#### WORK INSTRUCTION:
Include the line with "1.06 pale ale 1.07.40" and every line before it in the entries below, echoed exactly, but not the pictures.

[Recorded data]
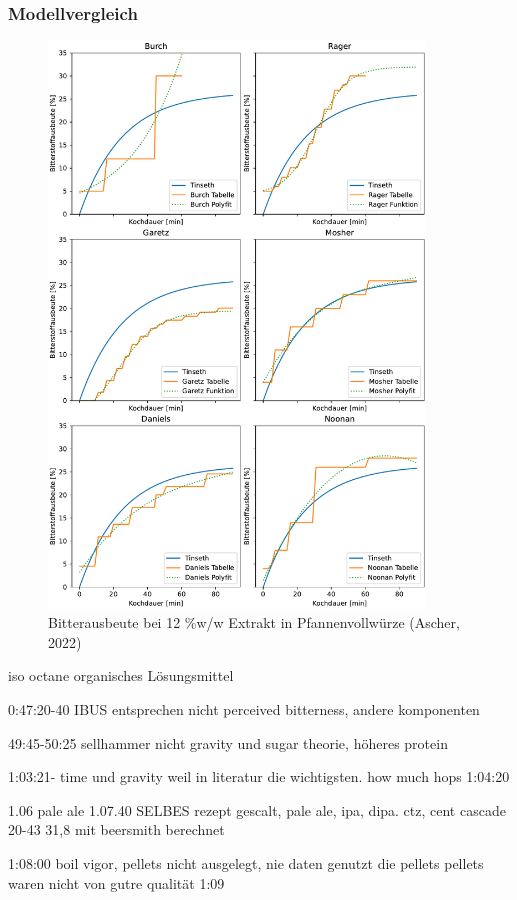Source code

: \documentclass[a4paper,parskip=half]{scrartcl}
\begin{document}
\subsubsection*{Modellvergleich}

\begin{figure}[H]
\centering
\includegraphics[width=10cm]{graph_utilization.pdf}
\caption{Bitterausbeute bei 12 \%w/w Extrakt in Pfannenvollwürze (Ascher, 2022)}
\label{fig:novotnygraph}
\end{figure}

iso octane organisches Lösungsmittel

0:47:20-40
IBUS entsprechen nicht perceived bitterness, andere komponenten

49:45-50:25
sellhammer nicht gravity und sugar theorie, höheres protein

1:03:21- time und gravity weil in literatur
die wichtigsten. how much hops 1:04:20

1.06 pale ale 1.07.40
SELBES rezept gescalt, pale ale, ipa, dipa. ctz, cent cascade
20-43 31,8 mit beersmith berechnet

1:08:00 boil vigor, pellets nicht ausgelegt, nie daten genutzt die pellets
pellets waren nicht von gutre qualität 1:09
\end{document}
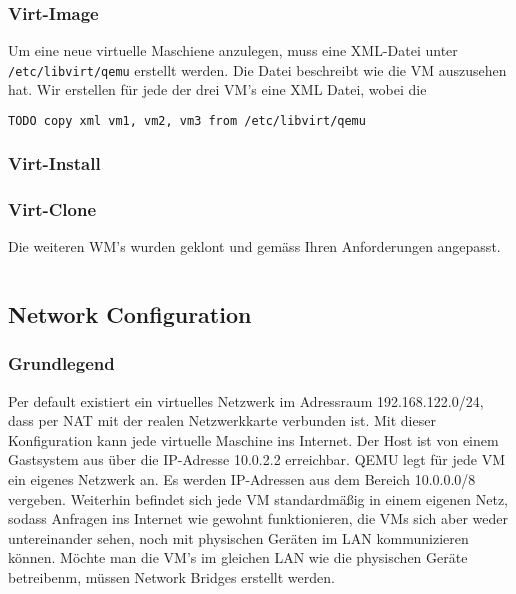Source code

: \subsubsection{Virt-Image}
Um eine neue virtuelle Maschiene anzulegen, muss eine XML-Datei unter \lstinline|/etc/libvirt/qemu| erstellt werden. Die Datei beschreibt wie die VM auszusehen hat. 
Wir erstellen für jede der drei VM's eine XML Datei, wobei die 

\begin{lstlisting}[language=XML]
 TODO copy xml vm1, vm2, vm3 from /etc/libvirt/qemu
\end{lstlisting}

\subsubsection{Virt-Install}

\subsubsection{Virt-Clone}
Die weiteren WM's wurden geklont und gemäss Ihren Anforderungen angepasst.
\begin{lstlisting}[language=bash]

\end{lstlisting}


\subsection{Network Configuration}


\subsubsection{Grundlegend}
Per default existiert ein virtuelles Netzwerk im Adressraum 192.168.122.0/24, dass per NAT mit der realen Netzwerkkarte verbunden ist. Mit dieser Konfiguration kann jede virtuelle Maschine ins Internet. Der Host ist von einem Gastsystem aus über die IP-Adresse 10.0.2.2 erreichbar. QEMU legt für jede VM ein eigenes Netzwerk an. Es werden IP-Adressen aus dem Bereich 10.0.0.0/8 vergeben. Weiterhin befindet sich jede VM standardmäßig in einem eigenen Netz, sodass Anfragen ins Internet wie gewohnt funktionieren, die VMs sich aber weder untereinander sehen, noch mit physischen Geräten im LAN kommunizieren können. Möchte man die VM's im gleichen LAN wie die physischen Geräte betreibenm, müssen Network Bridges erstellt werden.


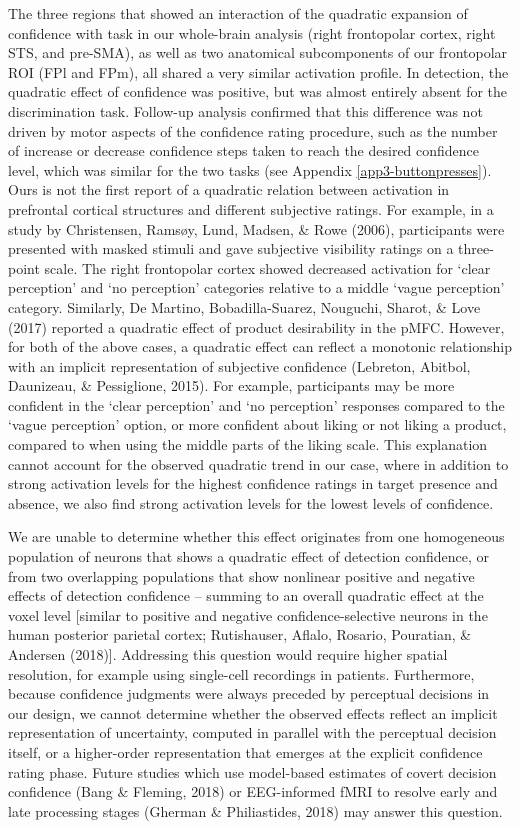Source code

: \documentclass[12pt,twoside]{reedthesis}
\begin{document}
The three regions that showed an interaction of the quadratic expansion of confidence with task in our whole-brain analysis (right frontopolar cortex, right STS, and pre-SMA), as well as two anatomical subcomponents of our frontopolar ROI (FPl and FPm), all shared a very similar activation profile. In detection, the quadratic effect of confidence was positive, but was almost entirely absent for the discrimination task. Follow-up analysis confirmed that this difference was not driven by motor aspects of the confidence rating procedure, such as the number of increase or decrease confidence steps taken to reach the desired confidence level, which was similar for the two tasks (see Appendix \ref{app3-buttonpresses}). Ours is not the first report of a quadratic relation between activation in prefrontal cortical structures and different subjective ratings. For example, in a study by Christensen, Ramsøy, Lund, Madsen, \& Rowe (2006), participants were presented with masked stimuli and gave subjective visibility ratings on a three-point scale. The right frontopolar cortex showed decreased activation for `clear perception' and `no perception' categories relative to a middle `vague perception' category. Similarly, De Martino, Bobadilla-Suarez, Nouguchi, Sharot, \& Love (2017) reported a quadratic effect of product desirability in the pMFC. However, for both of the above cases, a quadratic effect can reflect a monotonic relationship with an implicit representation of subjective confidence (Lebreton, Abitbol, Daunizeau, \& Pessiglione, 2015). For example, participants may be more confident in the `clear perception' and `no perception' responses compared to the `vague perception' option, or more confident about liking or not liking a product, compared to when using the middle parts of the liking scale. This explanation cannot account for the observed quadratic trend in our case, where in addition to strong activation levels for the highest confidence ratings in target presence and absence, we also find strong activation levels for the lowest levels of confidence.

We are unable to determine whether this effect originates from one homogeneous population of neurons that shows a quadratic effect of detection confidence, or from two overlapping populations that show nonlinear positive and negative effects of detection confidence -- summing to an overall quadratic effect at the voxel level {[}similar to positive and negative confidence-selective neurons in the human posterior parietal cortex; Rutishauser, Aflalo, Rosario, Pouratian, \& Andersen (2018){]}. Addressing this question would require higher spatial resolution, for example using single-cell recordings in patients. Furthermore, because confidence judgments were always preceded by perceptual decisions in our design, we cannot determine whether the observed effects reflect an implicit representation of uncertainty, computed in parallel with the perceptual decision itself, or a higher-order representation that emerges at the explicit confidence rating phase. Future studies which use model-based estimates of covert decision confidence (Bang \& Fleming, 2018) or EEG-informed fMRI to resolve early and late processing stages (Gherman \& Philiastides, 2018) may answer this question.
\end{document}
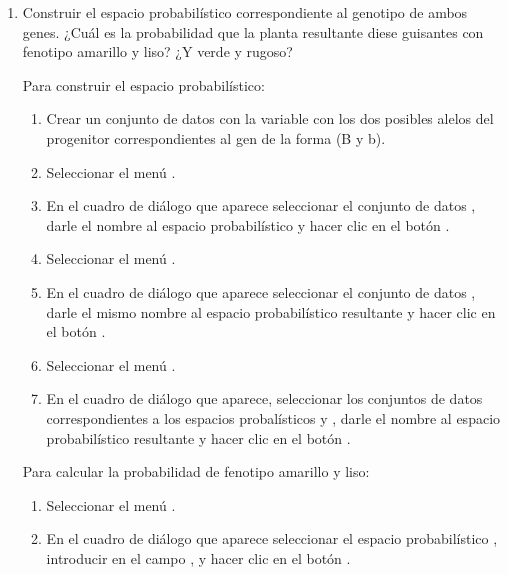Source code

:\begin{enumerate}[leftmargin=*]
\begin{enumerate}
\item Construir el espacio probabilístico correspondiente al genotipo de ambos genes. 
¿Cuál es la probabilidad que la planta resultante diese guisantes con fenotipo amarillo y liso? 
¿Y verde y rugoso?
\begin{indicacion}
Para construir el espacio probabilístico: 
\begin{enumerate}
\item Crear un conjunto de datos  con la variable  con los dos posibles alelos del
progenitor correspondientes al gen de la forma (B y b).
\item Seleccionar el menú .
\item En el cuadro de diálogo que aparece seleccionar el conjunto de datos , darle el nombre
 al espacio probabilístico y hacer clic en el botón .
\item Seleccionar el menú .
\item En el cuadro de diálogo que aparece seleccionar el conjunto de datos , darle el mismo nombre al espacio
probabilístico resultante y hacer clic en el botón . 
\item Seleccionar el menú .
\item En el cuadro de diálogo que aparece, seleccionar los conjuntos de datos correspondientes a los espacios probalísticos
 y ,  darle el nombre  al espacio
probabilístico resultante y hacer clic en el botón .
\end{enumerate}
Para calcular la probabilidad de fenotipo amarillo y liso:
\begin{enumerate}
\item Seleccionar el menú .
\item En el cuadro de diálogo que aparece seleccionar el espacio probabilístico , introducir
 en el campo , y hacer clic en el botón .

\end{enumerate}
\end{indicacion}
\end{enumerate}
\end{enumerate}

#### PROBLEM SOLUTION:
Source code

: \documentclass[a4paper,parskip=half]{scrartcl}
\begin{document}
\subsubsection*{Modellvergleich}

\begin{figure}[H]
\centering
\includegraphics[width=10cm]{graph_utilization.pdf}
\caption{Bitterausbeute bei 12 \%w/w Extrakt in Pfannenvollwürze (Ascher, 2022)}
\label{fig:novotnygraph}
\end{figure}

iso octane organisches Lösungsmittel

0:47:20-40
IBUS entsprechen nicht perceived bitterness, andere komponenten

49:45-50:25
sellhammer nicht gravity und sugar theorie, höheres protein

1:03:21- time und gravity weil in literatur
die wichtigsten. how much hops 1:04:20

1.06 pale ale 1.07.40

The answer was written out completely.